EXERCISE AIM | Could you find every line in the records below that contains the word "requisito" and copy it?

Dataset excerpts |
Segment Open

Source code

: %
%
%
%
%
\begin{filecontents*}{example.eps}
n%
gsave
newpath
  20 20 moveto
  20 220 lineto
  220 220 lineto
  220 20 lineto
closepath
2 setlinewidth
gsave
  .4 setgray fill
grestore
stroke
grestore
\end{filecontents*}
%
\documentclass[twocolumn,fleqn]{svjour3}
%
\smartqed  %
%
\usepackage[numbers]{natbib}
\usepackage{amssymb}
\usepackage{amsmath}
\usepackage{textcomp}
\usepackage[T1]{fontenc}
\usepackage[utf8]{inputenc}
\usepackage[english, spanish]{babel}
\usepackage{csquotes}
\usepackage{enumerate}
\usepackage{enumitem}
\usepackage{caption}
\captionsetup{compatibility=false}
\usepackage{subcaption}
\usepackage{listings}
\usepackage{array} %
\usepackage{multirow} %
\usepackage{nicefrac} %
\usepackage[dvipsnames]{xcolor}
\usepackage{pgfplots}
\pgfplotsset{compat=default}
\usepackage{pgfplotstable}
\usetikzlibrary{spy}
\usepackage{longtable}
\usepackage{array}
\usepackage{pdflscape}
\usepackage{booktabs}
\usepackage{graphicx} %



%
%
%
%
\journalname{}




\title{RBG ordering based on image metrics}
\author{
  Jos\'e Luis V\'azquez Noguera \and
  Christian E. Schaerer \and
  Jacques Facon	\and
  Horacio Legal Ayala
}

Segment Closed
Segment Open

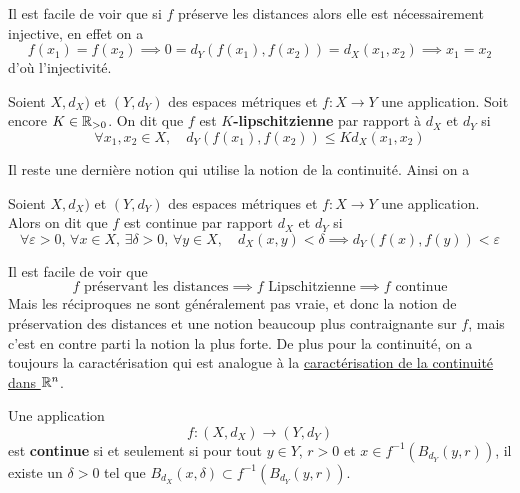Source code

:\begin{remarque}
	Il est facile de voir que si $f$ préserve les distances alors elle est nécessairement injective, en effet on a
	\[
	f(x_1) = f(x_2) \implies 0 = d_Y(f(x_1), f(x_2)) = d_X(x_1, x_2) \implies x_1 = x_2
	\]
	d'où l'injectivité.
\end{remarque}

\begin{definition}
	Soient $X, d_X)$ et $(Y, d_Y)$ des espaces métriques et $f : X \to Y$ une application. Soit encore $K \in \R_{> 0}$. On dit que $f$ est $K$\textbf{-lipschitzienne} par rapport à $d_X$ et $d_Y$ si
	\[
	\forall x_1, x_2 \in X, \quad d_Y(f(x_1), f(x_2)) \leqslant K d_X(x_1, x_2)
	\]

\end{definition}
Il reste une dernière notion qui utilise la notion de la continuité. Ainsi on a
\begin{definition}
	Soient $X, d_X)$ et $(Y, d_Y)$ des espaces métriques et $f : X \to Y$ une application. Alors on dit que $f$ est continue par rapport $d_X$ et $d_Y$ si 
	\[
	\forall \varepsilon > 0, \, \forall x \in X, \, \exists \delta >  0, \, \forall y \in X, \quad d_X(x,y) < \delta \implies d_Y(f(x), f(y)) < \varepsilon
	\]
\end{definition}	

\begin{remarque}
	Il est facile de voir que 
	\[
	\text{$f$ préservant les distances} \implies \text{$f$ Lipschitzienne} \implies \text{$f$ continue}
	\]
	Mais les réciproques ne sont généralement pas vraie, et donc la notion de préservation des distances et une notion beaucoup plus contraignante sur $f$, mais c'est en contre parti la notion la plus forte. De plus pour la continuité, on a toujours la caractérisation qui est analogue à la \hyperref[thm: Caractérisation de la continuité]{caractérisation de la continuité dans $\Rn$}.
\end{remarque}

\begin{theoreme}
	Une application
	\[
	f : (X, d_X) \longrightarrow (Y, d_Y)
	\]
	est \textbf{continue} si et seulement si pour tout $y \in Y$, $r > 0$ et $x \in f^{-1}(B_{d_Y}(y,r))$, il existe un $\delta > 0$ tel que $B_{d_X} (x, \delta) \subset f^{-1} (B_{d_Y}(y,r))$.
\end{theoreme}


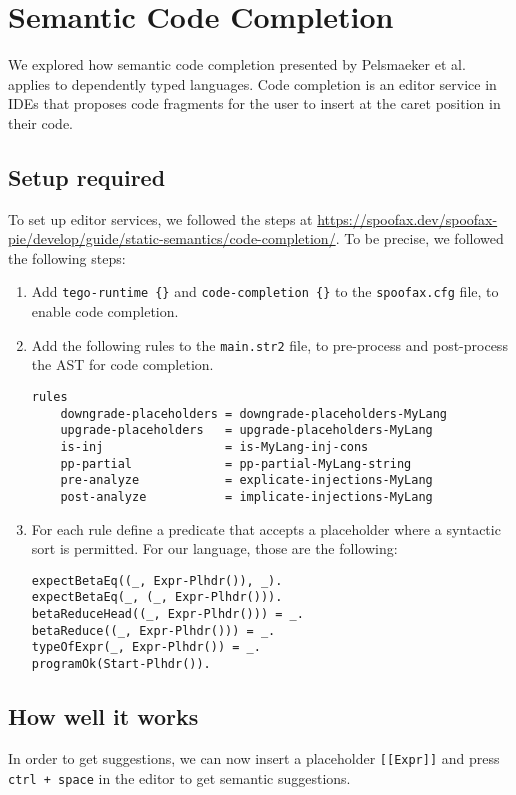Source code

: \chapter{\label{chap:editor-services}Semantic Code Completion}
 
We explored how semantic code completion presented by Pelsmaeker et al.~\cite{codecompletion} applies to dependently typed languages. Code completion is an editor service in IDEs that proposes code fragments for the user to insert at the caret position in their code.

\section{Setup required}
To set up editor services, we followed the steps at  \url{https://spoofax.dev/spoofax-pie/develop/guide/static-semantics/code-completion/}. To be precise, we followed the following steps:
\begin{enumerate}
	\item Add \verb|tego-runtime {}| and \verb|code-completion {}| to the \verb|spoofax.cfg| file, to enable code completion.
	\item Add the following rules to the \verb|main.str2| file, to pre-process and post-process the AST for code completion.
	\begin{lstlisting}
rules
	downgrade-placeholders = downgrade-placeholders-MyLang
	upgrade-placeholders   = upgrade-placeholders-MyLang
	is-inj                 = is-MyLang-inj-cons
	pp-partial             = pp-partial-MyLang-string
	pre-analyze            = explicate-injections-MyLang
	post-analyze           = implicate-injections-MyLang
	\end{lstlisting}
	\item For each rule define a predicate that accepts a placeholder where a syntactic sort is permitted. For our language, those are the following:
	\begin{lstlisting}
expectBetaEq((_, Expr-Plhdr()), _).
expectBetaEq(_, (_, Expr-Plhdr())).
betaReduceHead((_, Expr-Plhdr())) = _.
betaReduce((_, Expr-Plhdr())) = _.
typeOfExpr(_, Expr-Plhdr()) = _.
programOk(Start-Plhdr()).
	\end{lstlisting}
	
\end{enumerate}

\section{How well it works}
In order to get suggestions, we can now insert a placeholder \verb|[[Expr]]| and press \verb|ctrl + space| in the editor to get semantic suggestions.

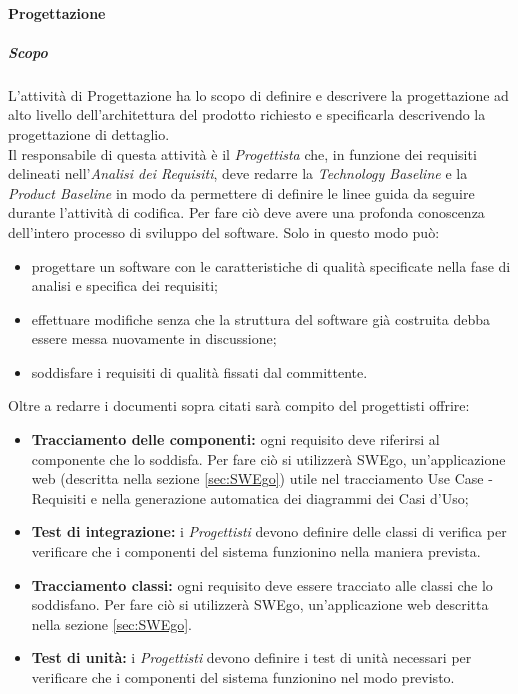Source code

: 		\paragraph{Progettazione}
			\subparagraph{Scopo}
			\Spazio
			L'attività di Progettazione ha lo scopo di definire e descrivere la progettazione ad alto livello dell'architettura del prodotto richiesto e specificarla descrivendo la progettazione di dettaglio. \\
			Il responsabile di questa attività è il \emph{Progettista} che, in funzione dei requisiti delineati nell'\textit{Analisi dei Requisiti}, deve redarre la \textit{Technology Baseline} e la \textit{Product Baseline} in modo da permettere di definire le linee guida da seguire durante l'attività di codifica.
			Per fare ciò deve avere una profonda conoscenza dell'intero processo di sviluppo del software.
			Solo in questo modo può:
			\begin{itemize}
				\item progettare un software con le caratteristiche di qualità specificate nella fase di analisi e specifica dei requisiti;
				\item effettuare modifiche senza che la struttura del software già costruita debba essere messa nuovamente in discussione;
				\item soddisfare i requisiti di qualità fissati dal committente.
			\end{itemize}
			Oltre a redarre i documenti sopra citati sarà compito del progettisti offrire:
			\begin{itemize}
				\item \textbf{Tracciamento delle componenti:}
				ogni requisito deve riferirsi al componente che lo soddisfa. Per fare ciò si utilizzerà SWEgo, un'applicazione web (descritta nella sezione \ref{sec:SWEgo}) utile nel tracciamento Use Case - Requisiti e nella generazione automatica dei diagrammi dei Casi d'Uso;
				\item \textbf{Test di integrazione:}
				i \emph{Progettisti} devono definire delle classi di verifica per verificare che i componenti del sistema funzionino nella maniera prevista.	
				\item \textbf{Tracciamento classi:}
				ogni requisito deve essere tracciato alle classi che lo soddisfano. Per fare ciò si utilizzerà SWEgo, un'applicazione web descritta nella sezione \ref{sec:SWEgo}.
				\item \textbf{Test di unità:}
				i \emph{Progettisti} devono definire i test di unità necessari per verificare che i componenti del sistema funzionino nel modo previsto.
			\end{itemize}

Segment Closed

ANSWER AREA |
				ogni requisito deve riferirsi al componente che lo soddisfa. Per fare ciò si utilizzerà SWEgo, un'applicazione web (descritta nella sezione \ref{sec:SWEgo}) utile nel tracciamento Use Case - Requisiti e nella generazione automatica dei diagrammi dei Casi d'Uso;
				ogni requisito deve essere tracciato alle classi che lo soddisfano. Per fare ciò si utilizzerà SWEgo, un'applicazione web descritta nella sezione \ref{sec:SWEgo}.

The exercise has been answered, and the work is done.